Definition and importance of preservation metadata Metadata – ‘data about data’ – is a familiar concept for information professionals, although preservation metadata is perhaps less so. Even though preservation metadata, in one form or another, is a standard component of most digital preservation implementations, ambiguity still surrounds its scope, and even its purpose. One reason that preservation metadata is difficult to categorize precisely is that it does not fit neatly within well-known categories such as descriptive, structural, or administrative metadata (see Glossary for definitions) (Caplan, 2003, p. 3). Instead, preservation metadata can extend across all three. Therefore, the scope of preservation metadata is best understood not so much on the basis of the detailed function of the metadata – i.e., to describe, to structure, to administer – but instead on the process, or larger purpose that the metadata is intended to support. And this is where a definition of preservation metadata begins: it is metadata that supports the process of long-term digital preservation.

Fundamentally, preservation metadata establishes an informational frame of reference around a preserved digital object that remains attached to that object over time. The basic idea is that maintaining the ability to exploit the full value of a preserved digital object into the future requires preserving this frame of reference in the form of well-maintained preservation metadata. The frame of reference can be interpreted in a variety of ways, but generally speaking, it encompasses: 

The provenance of the object: Information describing the custodial history of the object, potentially stretching back to the object’s creation, and moving forward through successive changes in physical custody and/or ownership. Provenance information includes descriptions of the actions that have been taken to preserve the object over time.
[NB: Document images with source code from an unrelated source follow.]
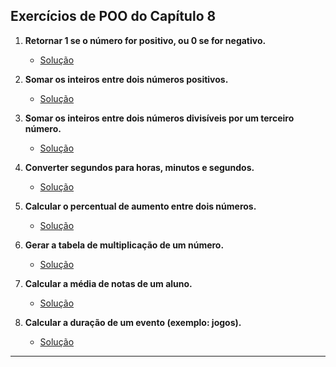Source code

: ## Exercícios de POO do Capítulo 8

1. **Retornar 1 se o número for positivo, ou 0 se for negativo.**  
   - [Solução](https://github.com/calebeluz/CTI-P4-POO-20242-LISTA03/blob/main/CAP08/EXERCICIOS-RESOLVIDOS/EXE01/src/br/edu/principal/Principal.java)

2. **Somar os inteiros entre dois números positivos.**  
   - [Solução](https://github.com/calebeluz/CTI-P4-POO-20242-LISTA03/blob/main/CAP08/EXERCICIOS-RESOLVIDOS/EXE02/src/br/edu/principal/Principal.java)

3. **Somar os inteiros entre dois números divisíveis por um terceiro número.**  
   - [Solução](https://github.com/calebeluz/CTI-P4-POO-20242-LISTA03/blob/main/CAP08/EXERCICIOS-RESOLVIDOS/EXE03/src/br/edu/principal/Principal.java)

4. **Converter segundos para horas, minutos e segundos.**  
   - [Solução](https://github.com/calebeluz/CTI-P4-POO-20242-LISTA03/blob/main/CAP08/EXERCICIOS-RESOLVIDOS/EXE04/src/br/edu/principal/Principal.java)

5. **Calcular o percentual de aumento entre dois números.**  
   - [Solução](https://github.com/calebeluz/CTI-P4-POO-20242-LISTA03/blob/main/CAP08/EXERCICIOS-RESOLVIDOS/EXE05/src/br/edu/principal/Principal.java)

6. **Gerar a tabela de multiplicação de um número.**  
   - [Solução](https://github.com/calebeluz/CTI-P4-POO-20242-LISTA03/blob/main/CAP08/EXERCICIOS-RESOLVIDOS/EXE06/src/br/edu/principal/Principal.java)

7. **Calcular a média de notas de um aluno.**  
   - [Solução](https://github.com/calebeluz/CTI-P4-POO-20242-LISTA03/blob/main/CAP08/EXERCICIOS-RESOLVIDOS/EXE07/src/br/edu/principal/Principal.java)

8. **Calcular a duração de um evento (exemplo: jogos).**  
   - [Solução](https://github.com/calebeluz/CTI-P4-POO-20242-LISTA03/blob/main/CAP08/EXERCICIOS-RESOLVIDOS/EXE08/src/br/edu/principal/Principal.java)

---

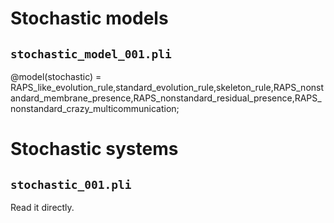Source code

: # Stochastic models

## `stochastic_model_001.pli`

@model(stochastic) = RAPS_like_evolution_rule,standard_evolution_rule,skeleton_rule,RAPS_nonstandard_membrane_presence,RAPS_nonstandard_residual_presence,RAPS_nonstandard_crazy_multicommunication;


# Stochastic systems

## `stochastic_001.pli`

Read it directly.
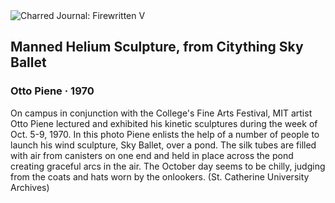 <div class="artwork-of-the-day">
  <div class="container">
    <div class="img-wrapper">
      <img
        src="https://uploads5.wikiart.org/images/otto-piene/sky-ballet-1970.jpg"
        alt="Charred Journal: Firewritten V" />
    </div>
    <div class="artwork-detail">
      <div class="artwork-origin"> 
        <h2 class="artwork-name">Manned Helium Sculpture, from Citything Sky Ballet</h2>
        <h3 class="artist">
          Otto Piene
                    ·  1970
        </h3>
      </div>
      <p class="description">
        <span class="artwork-description-text ng-binding" ng-bind-html="viewModel.ArtworkOfTheDay.Description | unsafe">On campus in conjunction with the College's Fine Arts Festival, MIT artist Otto Piene lectured and exhibited his kinetic sculptures during the week of Oct. 5-9, 1970. In this photo Piene enlists the help of a number of people to launch his wind sculpture, Sky Ballet, over a pond. The silk tubes are filled with air from canisters on one end and held in place across the pond creating graceful arcs in the air. The October day seems to be chilly, judging from the coats and hats worn by the onlookers. (St. Catherine University Archives)</span>
                        <div class="text-shadow-container" ng-show="showShadow" style=""></div>
      </p>
    </div>
  </div>

</div>
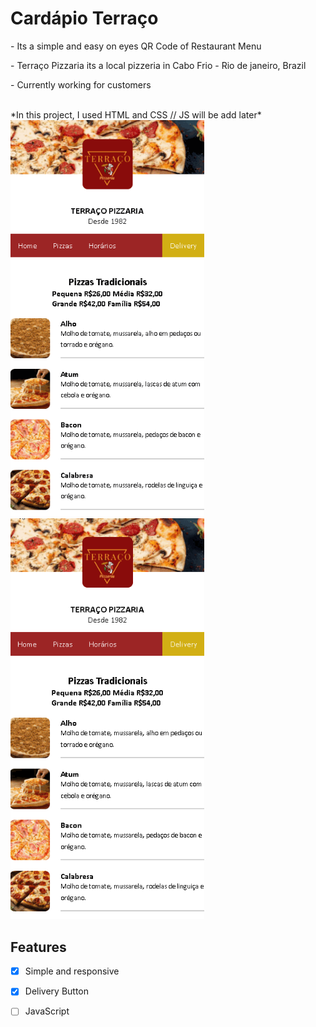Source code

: # Cardápio Terraço

<p> - Its a simple and easy on eyes QR Code of Restaurant Menu </p>
<p> - Terraço Pizzaria its a local pizzeria in Cabo Frio - Rio de janeiro, Brazil </p>
<p> - Currently working for customers</p><br>
<a> *In this project, I used HTML and CSS // JS will be add later* </a>
<img style="width: 310px" src="images/gifhover1.gif">
<img style="width: 310px" src="images/deliverygif1.gif"><br>

## Features

- [X] Simple and responsive
- [X] Delivery Button 
- [ ] JavaScript


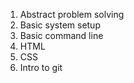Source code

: 1. Abstract problem solving
2. Basic system setup
3. Basic command line
4. HTML
5. CSS
6. Intro to git
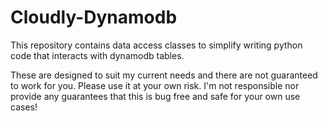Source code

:# Cloudly-Dynamodb

This repository contains data access classes to simplify writing python code that interacts with 
dynamodb tables.

These are designed to suit my current needs and there are not guaranteed to work for you.
Please use it at your own risk. I'm not responsible nor provide any guarantees that this is bug free and safe for your own use cases!
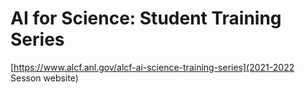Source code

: # AI for Science: Student Training Series

[https://www.alcf.anl.gov/alcf-ai-science-training-series](2021-2022 Sesson website)


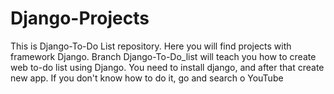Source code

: # Django-Projects
This is Django-To-Do List repository.
Here you will find projects with framework Django.
Branch Django-To-Do_list will teach you how to create web to-do list using Django.
You need to install django, and after that create new app.
If you don't know how to do it, go and search o YouTube
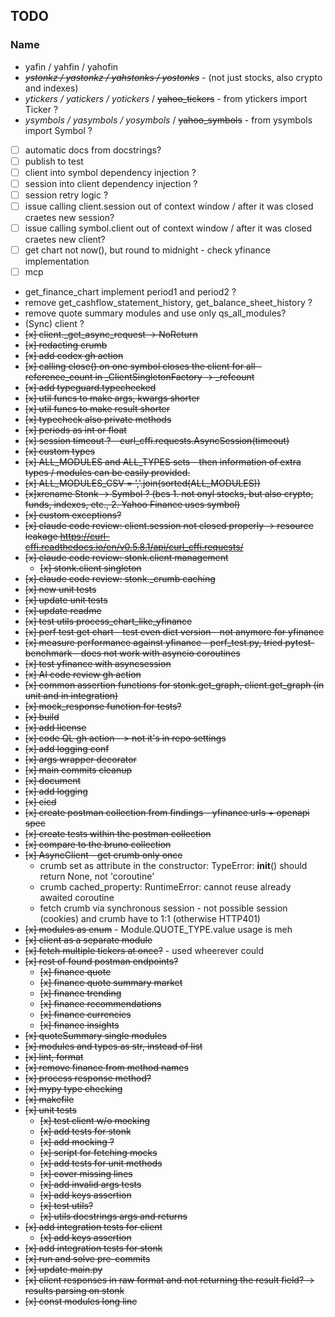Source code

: ## TODO

### Name
- yafin / yahfin / yahofin
- _~~ystonkz / yastonkz / yahstonks / yostonks~~_ - (not just stocks, also crypto and indexes)
- _ytickers / yatickers / yotickers_ / ~~yahoo_tickers~~ - from ytickers import Ticker ?
- _ysymbols / yasymbols / yosymbols_ / ~~yahoo_symbols~~ - from ysymbols import Symbol ?

- [ ] automatic docs from docstrings?
- [ ] publish to test
- [ ] client into symbol dependency injection ?
- [ ] session into client dependency injection ?
- [ ] session retry logic ?
- [ ] issue calling client.session out of context window / after it was closed craetes new session?
- [ ] issue calling symbol.client out of context window / after it was closed craetes new client?
- [ ] get chart not now(), but round to midnight - check yfinance implementation
- [ ] mcp
- get_finance_chart implement period1 and period2 ?
- remove get_cashflow_statement_history, get_balance_sheet_history ?
- remove quote summary modules and use only qs_all_modules?
- (Sync) client ?
- ~~[x] client._get_async_request -> NoReturn~~
- ~~[x] redacting crumb~~
- ~~[x] add codex gh action~~
- ~~[x] calling close() on one symbol closes the client for all - reference_count in _ClientSingletonFactory -> _refcount~~
- ~~[x] add typeguard.typechecked~~
- ~~[x] util funcs to make args, kwargs shorter~~
- ~~[x] util funcs to make result shorter~~
- ~~[x] typecheck also private methods~~
- ~~[x] periods as int or float~~
- ~~[x] session timeout ? - curl_cffi.requests.AsyncSession(timeout)~~
- ~~[x] custom types~~
- ~~[x] ALL_MODULES and ALL_TYPES sets - then information of extra types / modules can be easily provided.~~
- ~~[x] ALL_MODULES_CSV = ','.join(sorted(ALL_MODULES))~~
- ~~[x]xrename Stonk -> Symbol ? (bcs 1. not onyl stocks, but also crypto, funds, indexes, etc., 2. Yahoo Finance uses symbol)~~
- ~~[x] custom exceptions?~~
- ~~[x] claude code review: client.session not closed properly -> resource leakage https://curl-cffi.readthedocs.io/en/v0.5.8.1/api/curl_cffi.requests/~~
- ~~[x] claude code review: stonk.client management~~
  - ~~[x] stonk.client singleton~~
- ~~[x] claude code review: stonk._crumb caching~~
- ~~[x] new unit tests~~
- ~~[x] update unit tests~~
- ~~[x] update readme~~
- ~~[x] test utils process_chart_like_yfinance~~
- ~~[x] perf test get chart - test even dict version - not anymore for yfinance~~
- ~~[x] measure performance against yfinance - perf_test.py, tried pytest-benchmark - does not work with asyncio coroutines~~
- ~~[x] test yfinance with asyncsession~~
- ~~[x] AI code review gh action~~
- ~~[x] common assertion functions for stonk.get_graph, client.get_graph (in unit and in integration)~~
- ~~[x] mock_response function for tests?~~
- ~~[x] build~~
- ~~[x] add license~~
- ~~[x] code QL gh action - > not it's in repo settings~~
- ~~[x] add logging conf~~
- ~~[x] args wrapper decorator~~
- ~~[x] main commits cleanup~~
- ~~[x] document~~
- ~~[x] add logging~~
- ~~[x] cicd~~
- ~~[x] create postman collection from findings - yfinance urls + openapi spec~~
- ~~[x] create tests within the postman collection~~
- ~~[x] compare to the bruno collection~~
- ~~[x] AsyncClient - get crumb only once~~
    - crumb set as attribute in the constructor: TypeError: __init__() should return None, not 'coroutine'
    - crumb cached_property: RuntimeError: cannot reuse already awaited coroutine
    - fetch crumb via synchronous session - not possible session (cookies) and crumb have to 1:1 (otherwise HTTP401)
- ~~[x] modules as enum~~ - Module.QUOTE_TYPE.value usage is meh
- ~~[x] client as a separate module~~
- ~~[x] fetch multiple tickers at once?~~ - used wheerever could
- ~~[x] rest of found postman endpoints?~~
    - ~~[x] finance quote~~
    - ~~[x] finance quote summary market~~
    - ~~[x] finance trending~~
    - ~~[x] finance recommendations~~
    - ~~[x] finance currencies~~
    - ~~[x] finance insights~~
- ~~[x] quoteSummary single modules~~
- ~~[x] modules and types as str, instead of list~~
- ~~[x] lint, format~~
- ~~[x] remove finance from method names~~
- ~~[x] process response method?~~
- ~~[x] mypy type checking~~
- ~~[x] makefile~~
- ~~[x] unit tests~~
  - ~~[x] test client w/o mocking~~
  - ~~[x] add tests for stonk~~
  - ~~[x] add mocking ?~~
  - ~~[x] script for fetching mocks~~
  - ~~[x] add tests for unit methods~~
  - ~~[x] cover missing lines~~
  - ~~[x] add invalid args tests~~
  - ~~[x] add keys assertion~~
  - ~~[x] test utils?~~
  - ~~[x] utils docstrings args and returns~~
- ~~[x] add integration tests for client~~
  - ~~[x] add keys assertion~~
- ~~[x] add integration tests for stonk~~
- ~~[x] run and solve pre-commits~~
- ~~[x] update main.py~~
- ~~[x] client responses in raw format and not returning the result field? -> results parsing on stonk~~
- ~~[x] const modules long line~~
Such information describes aspects of the digital preservation process used to maintain the object; it would also record any consequences of this process that alter the content, or look, feel, and functionality of the object. Related to this would be information that serves to establish and validate the object’s authenticity, i.e., that the preserved object is in fact what it purports to be, and has not been altered, intentionally or unintentionally, in an undocumented way. Authenticity would include such elements as fixity and integrity.

Preservation Metadata (Second Edition)

5

Rights management information: Information that describes any intellectual property rights currently in force that may validate (or limit) the repository’s powers to preserve the object, or provide access to it. Such information would document the nature of the intellectual property rights relevant to the digital preservation process, as well as the source from which the right is conferred: for example, statutes, licenses, copyright, etc.



The technical and interpretative environment associated with the object: Information that describes the technical requirements needed to access, render, and use the object. Such information would include a description of the object’s file format, as well as the software applications, operating system, and hardware needed to make the object usable, given the state in which it is currently stored in the repository. In addition to technical information, ‘intellectual’ information may be needed to make the preserved object understandable to future users. For example, if the object consists of a set of records describing a sequence of climate observations, interpretative information might include a data dictionary describing the record structure and the meaning of each field, as well as a description of the instruments and instrument calibrations used to record the observations. Information in this category aligns with what the OAIS reference model describes as representation information – see below for more information.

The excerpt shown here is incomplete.